L’AHQ prostesta contre les actions de Mitchell au motif qu’elles étaient à la fois anti-gays et sexistes. Les appels téléphoniques passés au King’s Hotel, par la suite, confirmèrent que Mitchell n’avait aucunement l’intention de modifier sa politique, au contraire il décida de l’appliquer également aux femmes. En réaction, les membres de l’AHQ décidèrent d’organiser un piquet de grève. Un samedi après-midi, le 12 Mars, 25 à 30 homosexuels et sympathisants se rassemblèrent, sur le trottoir du King’s Hotel, pour protester contre les actions du propriétaire. Les manifestants brandirent des pancartes où l’on pouvait lire «Le King’s Hotel est sexiste», «Être anti-gay est une maladie», «la discrimination vit ici» et «Gay et fier de l’être». L’action attira près de 130 spectateurs, observant tranquillement de l’autre côté de la rue. Un journaliste du Whig interviewa les manifestants et le lendemain, une photo de la protestation apparut en première page du journal.

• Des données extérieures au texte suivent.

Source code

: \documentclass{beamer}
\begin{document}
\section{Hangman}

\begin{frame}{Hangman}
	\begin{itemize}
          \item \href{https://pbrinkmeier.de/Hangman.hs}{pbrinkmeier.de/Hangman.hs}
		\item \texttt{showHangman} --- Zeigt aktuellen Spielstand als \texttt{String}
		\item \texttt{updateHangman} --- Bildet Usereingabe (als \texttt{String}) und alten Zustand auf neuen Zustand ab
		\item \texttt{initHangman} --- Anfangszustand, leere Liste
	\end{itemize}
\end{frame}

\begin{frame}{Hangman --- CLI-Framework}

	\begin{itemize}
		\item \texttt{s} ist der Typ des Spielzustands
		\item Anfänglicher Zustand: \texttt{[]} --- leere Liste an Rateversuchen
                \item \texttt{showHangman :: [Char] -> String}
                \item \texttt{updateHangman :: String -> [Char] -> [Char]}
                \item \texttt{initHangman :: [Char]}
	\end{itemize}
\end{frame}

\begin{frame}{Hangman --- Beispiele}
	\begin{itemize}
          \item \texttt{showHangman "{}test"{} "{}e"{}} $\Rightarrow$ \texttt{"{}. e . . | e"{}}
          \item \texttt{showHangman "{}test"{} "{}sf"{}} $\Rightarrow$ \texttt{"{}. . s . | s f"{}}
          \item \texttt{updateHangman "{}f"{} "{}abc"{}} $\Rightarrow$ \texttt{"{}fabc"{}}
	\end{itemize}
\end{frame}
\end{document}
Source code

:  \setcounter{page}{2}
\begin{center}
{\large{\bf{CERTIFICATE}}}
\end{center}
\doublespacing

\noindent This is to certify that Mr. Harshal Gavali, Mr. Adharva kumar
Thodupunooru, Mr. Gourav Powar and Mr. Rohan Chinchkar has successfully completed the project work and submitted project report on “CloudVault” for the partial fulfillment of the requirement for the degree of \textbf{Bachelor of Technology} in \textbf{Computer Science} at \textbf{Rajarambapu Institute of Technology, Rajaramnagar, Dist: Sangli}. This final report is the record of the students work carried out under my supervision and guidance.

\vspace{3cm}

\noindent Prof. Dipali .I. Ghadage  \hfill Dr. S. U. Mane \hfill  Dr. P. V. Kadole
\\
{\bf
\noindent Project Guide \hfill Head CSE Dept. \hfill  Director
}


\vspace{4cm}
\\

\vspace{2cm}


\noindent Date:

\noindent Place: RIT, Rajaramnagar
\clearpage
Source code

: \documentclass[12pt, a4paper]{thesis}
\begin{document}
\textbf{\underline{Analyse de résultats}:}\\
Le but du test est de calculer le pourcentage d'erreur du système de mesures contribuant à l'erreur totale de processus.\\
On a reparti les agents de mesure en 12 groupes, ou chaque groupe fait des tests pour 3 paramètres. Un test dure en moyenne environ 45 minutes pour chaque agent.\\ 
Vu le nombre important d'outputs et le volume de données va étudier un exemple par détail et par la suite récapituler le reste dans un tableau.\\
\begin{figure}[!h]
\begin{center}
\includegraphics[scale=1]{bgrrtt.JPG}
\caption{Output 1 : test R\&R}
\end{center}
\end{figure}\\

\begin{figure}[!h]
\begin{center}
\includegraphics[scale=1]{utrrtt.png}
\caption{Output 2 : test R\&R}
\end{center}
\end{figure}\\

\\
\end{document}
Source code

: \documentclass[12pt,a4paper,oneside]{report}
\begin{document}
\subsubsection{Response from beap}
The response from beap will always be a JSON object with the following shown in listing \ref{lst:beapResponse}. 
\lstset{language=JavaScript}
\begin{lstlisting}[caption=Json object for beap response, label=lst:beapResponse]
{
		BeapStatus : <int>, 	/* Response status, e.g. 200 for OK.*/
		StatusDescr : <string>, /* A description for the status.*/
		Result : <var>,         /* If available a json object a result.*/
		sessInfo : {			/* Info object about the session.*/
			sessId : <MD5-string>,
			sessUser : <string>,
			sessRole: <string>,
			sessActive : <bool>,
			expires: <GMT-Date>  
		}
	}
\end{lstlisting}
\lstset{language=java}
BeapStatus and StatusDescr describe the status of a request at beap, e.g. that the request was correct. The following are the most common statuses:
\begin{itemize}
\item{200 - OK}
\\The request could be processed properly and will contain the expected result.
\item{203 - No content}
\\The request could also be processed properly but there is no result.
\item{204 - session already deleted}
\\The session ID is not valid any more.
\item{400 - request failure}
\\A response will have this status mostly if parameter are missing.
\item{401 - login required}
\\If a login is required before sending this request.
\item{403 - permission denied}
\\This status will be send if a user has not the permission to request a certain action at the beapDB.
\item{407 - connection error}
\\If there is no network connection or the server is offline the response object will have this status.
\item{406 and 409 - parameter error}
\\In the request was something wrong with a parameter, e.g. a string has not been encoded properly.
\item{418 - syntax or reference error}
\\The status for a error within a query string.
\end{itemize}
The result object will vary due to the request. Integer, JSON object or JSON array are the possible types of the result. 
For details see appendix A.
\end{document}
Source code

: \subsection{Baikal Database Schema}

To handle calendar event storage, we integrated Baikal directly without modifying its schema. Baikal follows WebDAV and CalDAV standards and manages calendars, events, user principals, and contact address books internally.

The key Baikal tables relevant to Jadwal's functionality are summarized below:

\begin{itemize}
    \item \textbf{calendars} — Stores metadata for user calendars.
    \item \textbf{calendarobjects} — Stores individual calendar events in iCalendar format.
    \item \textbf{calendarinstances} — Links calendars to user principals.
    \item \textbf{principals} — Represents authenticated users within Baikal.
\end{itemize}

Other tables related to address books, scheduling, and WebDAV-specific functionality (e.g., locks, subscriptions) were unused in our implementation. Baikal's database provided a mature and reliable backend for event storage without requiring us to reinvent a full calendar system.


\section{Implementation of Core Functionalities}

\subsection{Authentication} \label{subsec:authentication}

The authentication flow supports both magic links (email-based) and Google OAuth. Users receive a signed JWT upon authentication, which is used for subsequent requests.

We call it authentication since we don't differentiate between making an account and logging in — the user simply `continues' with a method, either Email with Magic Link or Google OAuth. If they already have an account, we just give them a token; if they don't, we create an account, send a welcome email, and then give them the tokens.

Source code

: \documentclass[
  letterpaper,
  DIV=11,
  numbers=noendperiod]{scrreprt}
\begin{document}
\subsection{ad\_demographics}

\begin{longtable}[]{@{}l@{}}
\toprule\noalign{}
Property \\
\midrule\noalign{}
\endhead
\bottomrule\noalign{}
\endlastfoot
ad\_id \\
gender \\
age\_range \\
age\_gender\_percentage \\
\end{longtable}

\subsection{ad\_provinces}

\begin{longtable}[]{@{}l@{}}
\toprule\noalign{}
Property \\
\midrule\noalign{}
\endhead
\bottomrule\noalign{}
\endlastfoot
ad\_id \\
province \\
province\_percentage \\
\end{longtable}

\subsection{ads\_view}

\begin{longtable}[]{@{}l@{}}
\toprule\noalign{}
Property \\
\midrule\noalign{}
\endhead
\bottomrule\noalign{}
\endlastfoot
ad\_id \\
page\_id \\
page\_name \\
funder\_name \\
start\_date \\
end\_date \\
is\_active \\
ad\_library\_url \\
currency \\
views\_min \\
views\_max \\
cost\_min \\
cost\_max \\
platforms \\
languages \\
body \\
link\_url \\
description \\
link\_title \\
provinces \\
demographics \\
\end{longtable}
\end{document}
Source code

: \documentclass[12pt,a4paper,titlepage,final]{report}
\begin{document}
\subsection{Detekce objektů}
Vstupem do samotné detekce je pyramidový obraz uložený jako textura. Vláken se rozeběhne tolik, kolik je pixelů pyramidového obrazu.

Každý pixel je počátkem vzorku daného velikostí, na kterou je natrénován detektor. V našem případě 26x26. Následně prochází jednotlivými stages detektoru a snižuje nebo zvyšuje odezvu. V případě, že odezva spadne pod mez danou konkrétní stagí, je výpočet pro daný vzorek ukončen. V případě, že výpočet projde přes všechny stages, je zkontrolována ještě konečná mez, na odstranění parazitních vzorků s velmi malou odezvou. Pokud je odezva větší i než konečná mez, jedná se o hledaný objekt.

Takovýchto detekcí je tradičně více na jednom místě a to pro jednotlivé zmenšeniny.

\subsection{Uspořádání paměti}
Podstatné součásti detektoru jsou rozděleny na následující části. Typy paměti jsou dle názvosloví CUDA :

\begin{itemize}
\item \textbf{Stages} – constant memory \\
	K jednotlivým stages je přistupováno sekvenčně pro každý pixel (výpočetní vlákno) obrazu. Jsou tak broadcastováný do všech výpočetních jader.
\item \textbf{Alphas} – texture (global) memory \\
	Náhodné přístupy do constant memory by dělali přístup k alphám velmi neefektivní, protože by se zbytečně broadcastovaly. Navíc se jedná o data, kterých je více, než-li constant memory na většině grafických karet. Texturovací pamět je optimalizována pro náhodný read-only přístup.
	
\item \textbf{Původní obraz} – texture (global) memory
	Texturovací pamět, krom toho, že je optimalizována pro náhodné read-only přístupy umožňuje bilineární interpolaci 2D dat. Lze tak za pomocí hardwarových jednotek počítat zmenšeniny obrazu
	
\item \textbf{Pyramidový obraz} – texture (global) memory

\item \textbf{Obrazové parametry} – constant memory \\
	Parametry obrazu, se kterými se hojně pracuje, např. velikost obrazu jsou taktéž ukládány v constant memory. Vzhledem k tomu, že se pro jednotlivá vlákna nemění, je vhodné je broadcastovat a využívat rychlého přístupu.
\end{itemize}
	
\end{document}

Au début de la protestation, lorsqu’il y avait peu de participants, les manifestants trouvèrent effrayant le fait de se sentir bien en vue. En effet, le Whig cita le commentaire d’une jeune adolescente de 14 ans : «je ne peux pas croire que des gens protestent sur la rue princess et admettent qu’ils sont gays». De plus, tous les membres de l’AHQ n’étaient pas en faveur d’une manifestation, de laquelle ils attirèrent plus de regards négatifs qu’un encouragement de leurs efforts à vouloir créer un environnement favorable pour les homosexuels. Selon Harvey, l’AHQ ressentait toujours les répercussions de la grève, des années après. Plusieurs personnes appelèrent la «ligne téléphonique d’écoute Gay» (Gay Rap Line) pour exprimer leur peur d’être sur la première page du journal, s’ils rejoignaient l’AHQ.
Malheureusement, la manifestation au King’s Hotel n’eut pas l’effet escompté, à part le fait que Mitchell, le propriétaire, déclara que «s’il est capable de les reconnaître», il ne servirait plus les membres de la AHQ. Bien que rien n’ait changé dans la politique du King’s Hotel, le fait que trente personnes ait, ouvertement et sans honte, manifesté pour les droits des homosexuels, dans la rue la plus animée de Kingston, fut un formidable accomplissement.